Source data START
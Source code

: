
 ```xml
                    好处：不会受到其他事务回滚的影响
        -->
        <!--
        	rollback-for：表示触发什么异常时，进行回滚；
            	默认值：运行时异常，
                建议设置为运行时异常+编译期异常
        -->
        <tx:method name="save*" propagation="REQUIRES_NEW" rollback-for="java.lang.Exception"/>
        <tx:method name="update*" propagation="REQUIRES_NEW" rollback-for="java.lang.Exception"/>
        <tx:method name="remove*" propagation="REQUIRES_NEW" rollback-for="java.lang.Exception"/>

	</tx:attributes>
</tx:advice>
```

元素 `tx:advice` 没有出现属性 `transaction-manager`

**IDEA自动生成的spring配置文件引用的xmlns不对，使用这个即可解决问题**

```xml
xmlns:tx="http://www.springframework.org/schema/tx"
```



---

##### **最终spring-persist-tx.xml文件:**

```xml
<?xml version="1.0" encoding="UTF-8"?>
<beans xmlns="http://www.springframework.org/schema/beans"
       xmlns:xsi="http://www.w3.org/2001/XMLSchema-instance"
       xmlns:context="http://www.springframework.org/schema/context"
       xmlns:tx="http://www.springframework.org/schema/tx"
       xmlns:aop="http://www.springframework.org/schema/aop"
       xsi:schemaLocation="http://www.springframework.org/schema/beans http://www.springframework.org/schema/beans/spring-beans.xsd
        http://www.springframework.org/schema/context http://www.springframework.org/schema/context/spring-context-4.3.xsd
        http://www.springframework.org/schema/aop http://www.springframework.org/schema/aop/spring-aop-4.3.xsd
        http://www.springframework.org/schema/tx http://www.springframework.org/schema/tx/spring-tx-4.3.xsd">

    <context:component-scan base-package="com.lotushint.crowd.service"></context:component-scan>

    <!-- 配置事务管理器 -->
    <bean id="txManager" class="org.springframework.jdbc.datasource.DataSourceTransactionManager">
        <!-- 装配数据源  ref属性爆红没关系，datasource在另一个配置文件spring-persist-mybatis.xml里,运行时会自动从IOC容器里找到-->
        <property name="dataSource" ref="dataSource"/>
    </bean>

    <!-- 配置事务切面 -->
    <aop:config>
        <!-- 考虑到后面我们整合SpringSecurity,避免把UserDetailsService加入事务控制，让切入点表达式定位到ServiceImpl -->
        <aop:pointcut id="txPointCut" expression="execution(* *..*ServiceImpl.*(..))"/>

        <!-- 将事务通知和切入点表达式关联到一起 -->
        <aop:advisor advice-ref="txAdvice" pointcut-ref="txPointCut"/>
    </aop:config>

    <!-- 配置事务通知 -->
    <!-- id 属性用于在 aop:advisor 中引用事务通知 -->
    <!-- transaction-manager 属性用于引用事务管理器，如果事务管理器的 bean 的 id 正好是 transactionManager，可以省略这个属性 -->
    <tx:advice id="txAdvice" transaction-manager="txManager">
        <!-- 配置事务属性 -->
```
Source data END
▶ [Assignment]:
All records above must be set down exactly, please.

▶ [Your solution]:
Source code

:
 ```xml
                    好处：不会受到其他事务回滚的影响
        -->
        <!--
        	rollback-for：表示触发什么异常时，进行回滚；
            	默认值：运行时异常，
                建议设置为运行时异常+编译期异常
        -->
        <tx:method name="save*" propagation="REQUIRES_NEW" rollback-for="java.lang.Exception"/>
        <tx:method name="update*" propagation="REQUIRES_NEW" rollback-for="java.lang.Exception"/>
        <tx:method name="remove*" propagation="REQUIRES_NEW" rollback-for="java.lang.Exception"/>

	</tx:attributes>
</tx:advice>
```

元素 `tx:advice` 没有出现属性 `transaction-manager`

**IDEA自动生成的spring配置文件引用的xmlns不对，使用这个即可解决问题**

```xml
xmlns:tx="http://www.springframework.org/schema/tx"
```



---

##### **最终spring-persist-tx.xml文件:**

```xml
<?xml version="1.0" encoding="UTF-8"?>
<beans xmlns="http://www.springframework.org/schema/beans"
       xmlns:xsi="http://www.w3.org/2001/XMLSchema-instance"
       xmlns:context="http://www.springframework.org/schema/context"
       xmlns:tx="http://www.springframework.org/schema/tx"
       xmlns:aop="http://www.springframework.org/schema/aop"
       xsi:schemaLocation="http://www.springframework.org/schema/beans http://www.springframework.org/schema/beans/spring-beans.xsd
        http://www.springframework.org/schema/context http://www.springframework.org/schema/context/spring-context-4.3.xsd
        http://www.springframework.org/schema/aop http://www.springframework.org/schema/aop/spring-aop-4.3.xsd
        http://www.springframework.org/schema/tx http://www.springframework.org/schema/tx/spring-tx-4.3.xsd">

    <context:component-scan base-package="com.lotushint.crowd.service"></context:component-scan>

    <!-- 配置事务管理器 -->
    <bean id="txManager" class="org.springframework.jdbc.datasource.DataSourceTransactionManager">
        <!-- 装配数据源  ref属性爆红没关系，datasource在另一个配置文件spring-persist-mybatis.xml里,运行时会自动从IOC容器里找到-->
        <property name="dataSource" ref="dataSource"/>
    </bean>

    <!-- 配置事务切面 -->
    <aop:config>
        <!-- 考虑到后面我们整合SpringSecurity,避免把UserDetailsService加入事务控制，让切入点表达式定位到ServiceImpl -->
        <aop:pointcut id="txPointCut" expression="execution(* *..*ServiceImpl.*(..))"/>

        <!-- 将事务通知和切入点表达式关联到一起 -->
        <aop:advisor advice-ref="txAdvice" pointcut-ref="txPointCut"/>
    </aop:config>

    <!-- 配置事务通知 -->
    <!-- id 属性用于在 aop:advisor 中引用事务通知 -->
    <!-- transaction-manager 属性用于引用事务管理器，如果事务管理器的 bean 的 id 正好是 transactionManager，可以省略这个属性 -->
    <tx:advice id="txAdvice" transaction-manager="txManager">
        <!-- 配置事务属性 -->
```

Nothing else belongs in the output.